**EXERCISE INSTRUCTIONS:**
Scan the material below and copy every line holding the word "occurs".

**GIVEN RECORDS:**
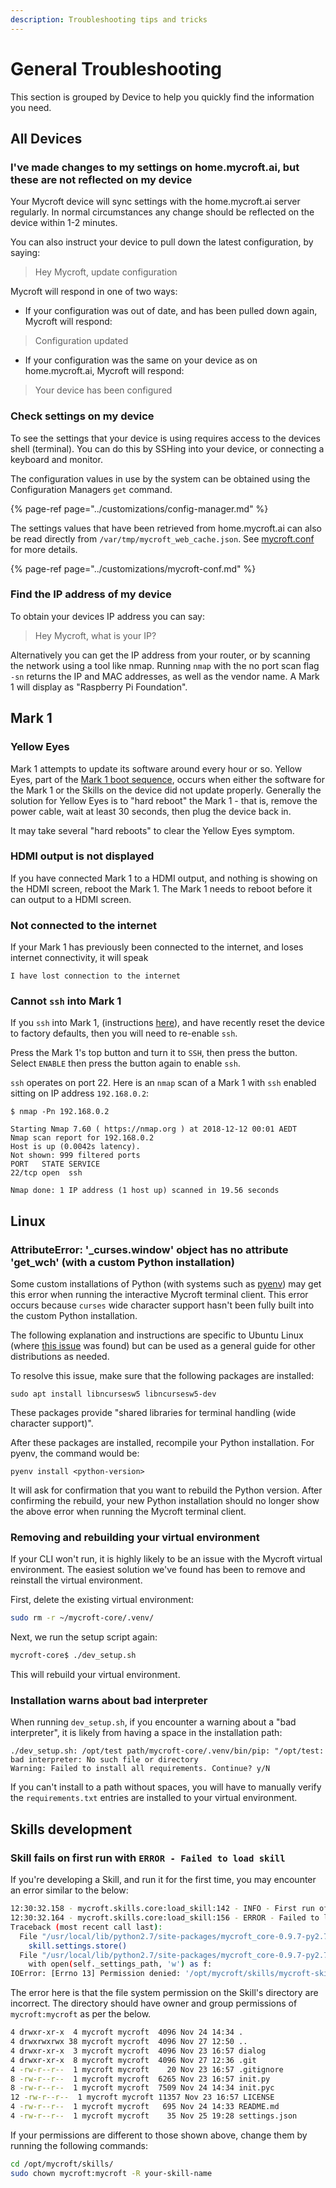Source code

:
 ```yaml
---
description: Troubleshooting tips and tricks
---
```


# General Troubleshooting

This section is grouped by Device to help you quickly find the information you need.

## All Devices

### I've made changes to my settings on home.mycroft.ai, but these are not reflected on my device

Your Mycroft device will sync settings with the home.mycroft.ai server regularly. In normal circumstances any change should be reflected on the device within 1-2 minutes.

You can also instruct your device to pull down the latest configuration, by saying:

> Hey Mycroft, update configuration

Mycroft will respond in one of two ways:

* If your configuration was out of date, and has been pulled down again, Mycroft will respond:

> Configuration updated

* If your configuration was the same on your device as on home.mycroft.ai, Mycroft will respond:

> Your device has been configured

### Check settings on my device

To see the settings that your device is using requires access to the devices shell (terminal). You can do this by SSHing into your device, or connecting a keyboard and monitor.

The configuration values in use by the system can be obtained using the Configuration Managers `get` command.

{% page-ref page="../customizations/config-manager.md" %}

The settings values that have been retrieved from home.mycroft.ai can also be read directly from `/var/tmp/mycroft_web_cache.json`. See [mycroft.conf](../customizations/mycroft-conf.md) for more details.

{% page-ref page="../customizations/mycroft-conf.md" %}

### Find the IP address of my device

To obtain your devices IP address you can say:

> Hey Mycroft, what is your IP?

Alternatively you can get the IP address from your router, or by scanning the network using a tool like nmap. Running `nmap` with the no port scan flag `-sn` returns the IP and MAC addresses, as well as the vendor name. A Mark 1 will display as "Raspberry Pi Foundation".

## Mark 1

### Yellow Eyes

Mark 1 attempts to update its software around every hour or so. Yellow Eyes, part of the [Mark 1 boot sequence](https://mycroft.ai/documentation/mark-1/#mark-1-boot-sequence), occurs when either the software for the Mark 1 or the Skills on the device did not update properly. Generally the solution for Yellow Eyes is to "hard reboot" the Mark 1 - that is, remove the power cable, wait at least 30 seconds, then plug the device back in.

It may take several "hard reboots" to clear the Yellow Eyes symptom.

### HDMI output is not displayed

If you have connected Mark 1 to a HDMI output, and nothing is showing on the HDMI screen, reboot the Mark 1. The Mark 1 needs to reboot before it can output to a HDMI screen.

### Not connected to the internet

If your Mark 1 has previously been connected to the internet, and loses internet connectivity, it will speak

`I have lost connection to the internet`

### Cannot `ssh` into Mark 1

If you `ssh` into Mark 1, \(instructions [here](https://mycroft.ai/documentation/mark-1/#connecting-to-the-mark-1-via-ssh)\), and have recently reset the device to factory defaults, then you will need to re-enable `ssh`.

Press the Mark 1's top button and turn it to `SSH`, then press the button. Select `ENABLE` then press the button again to enable `ssh`.

`ssh` operates on port 22. Here is an `nmap` scan of a Mark 1 with `ssh` enabled sitting on IP address `192.168.0.2`:

```text
$ nmap -Pn 192.168.0.2

Starting Nmap 7.60 ( https://nmap.org ) at 2018-12-12 00:01 AEDT
Nmap scan report for 192.168.0.2
Host is up (0.0042s latency).
Not shown: 999 filtered ports
PORT   STATE SERVICE
22/tcp open  ssh

Nmap done: 1 IP address (1 host up) scanned in 19.56 seconds
```

## Linux

### AttributeError: '\_curses.window' object has no attribute 'get\_wch' \(with a custom Python installation\)

Some custom installations of Python \(with systems such as [pyenv](https://github.com/pyenv/pyenv/)\) may get this error when running the interactive Mycroft terminal client. This error occurs because `curses` wide character support hasn't been fully built into the custom Python installation.

The following explanation and instructions are specific to Ubuntu Linux \(where [this issue](https://github.com/MycroftAI/mycroft-core/issues/2426) was found\) but can be used as a general guide for other distributions as needed.

To resolve this issue, make sure that the following packages are installed:

```text
sudo apt install libncursesw5 libncursesw5-dev
```

These packages provide "shared libraries for terminal handling \(wide character support\)".

After these packages are installed, recompile your Python installation. For pyenv, the command would be:

```text
pyenv install <python-version>
```

It will ask for confirmation that you want to rebuild the Python version. After confirming the rebuild, your new Python installation should no longer show the above error when running the Mycroft terminal client.

### Removing and rebuilding your virtual environment

If your CLI won't run, it is highly likely to be an issue with the Mycroft virtual environment. The easiest solution we've found has been to remove and reinstall the virtual environment.

First, delete the existing virtual environment:

```bash
sudo rm -r ~/mycroft-core/.venv/
```

Next, we run the setup script again:

```bash
mycroft-core$ ./dev_setup.sh
```

This will rebuild your virtual environment.

### Installation warns about bad interpreter

When running `dev_setup.sh`, if you encounter a warning about a "bad interpreter", it is likely from having a space in the installation path:

```text
./dev_setup.sh: /opt/test path/mycroft-core/.venv/bin/pip: "/opt/test: bad interpreter: No such file or directory
Warning: Failed to install all requirements. Continue? y/N
```

If you can't install to a path without spaces, you will have to manually verify the `requirements.txt` entries are installed to your virtual environment.

## Skills development

### Skill fails on first run with `ERROR - Failed to load skill`

If you're developing a Skill, and run it for the first time, you may encounter an error similar to the below:

```bash
12:30:32.158 - mycroft.skills.core:load_skill:142 - INFO - First run of mycroft-skill-cat-facts
12:30:32.164 - mycroft.skills.core:load_skill:156 - ERROR - Failed to load skill: mycroft-skill-cat-facts
Traceback (most recent call last):
  File "/usr/local/lib/python2.7/site-packages/mycroft_core-0.9.7-py2.7.egg/mycroft/skills/core.py", line 144, in load_skill
    skill.settings.store()
  File "/usr/local/lib/python2.7/site-packages/mycroft_core-0.9.7-py2.7.egg/mycroft/skills/settings.py", line 323, in store
    with open(self._settings_path, 'w') as f:
IOError: [Errno 13] Permission denied: '/opt/mycroft/skills/mycroft-skill-cat-facts/settings.json'
```

The error here is that the file system permission on the Skill's directory are incorrect. The directory should have owner and group permissions of `mycroft:mycroft` as per the below.

```bash
4 drwxr-xr-x  4 mycroft mycroft  4096 Nov 24 14:34 .
4 drwxrwxrwx 38 mycroft mycroft  4096 Nov 27 12:50 ..
4 drwxr-xr-x  3 mycroft mycroft  4096 Nov 23 16:57 dialog
4 drwxr-xr-x  8 mycroft mycroft  4096 Nov 27 12:36 .git
4 -rw-r--r--  1 mycroft mycroft    20 Nov 23 16:57 .gitignore
8 -rw-r--r--  1 mycroft mycroft  6265 Nov 23 16:57 init.py
8 -rw-r--r--  1 mycroft mycroft  7509 Nov 24 14:34 init.pyc
12 -rw-r--r--  1 mycroft mycroft 11357 Nov 23 16:57 LICENSE
4 -rw-r--r--  1 mycroft mycroft   695 Nov 24 14:33 README.md
4 -rw-r--r--  1 mycroft mycroft    35 Nov 25 19:28 settings.json
```

If your permissions are different to those shown above, change them by running the following commands:

```bash
cd /opt/mycroft/skills/
sudo chown mycroft:mycroft -R your-skill-name
```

**TASK SOLUTION:**
Mark 1 attempts to update its software around every hour or so. Yellow Eyes, part of the [Mark 1 boot sequence](https://mycroft.ai/documentation/mark-1/#mark-1-boot-sequence), occurs when either the software for the Mark 1 or the Skills on the device did not update properly. Generally the solution for Yellow Eyes is to "hard reboot" the Mark 1 - that is, remove the power cable, wait at least 30 seconds, then plug the device back in.
Some custom installations of Python \(with systems such as [pyenv](https://github.com/pyenv/pyenv/)\) may get this error when running the interactive Mycroft terminal client. This error occurs because `curses` wide character support hasn't been fully built into the custom Python installation.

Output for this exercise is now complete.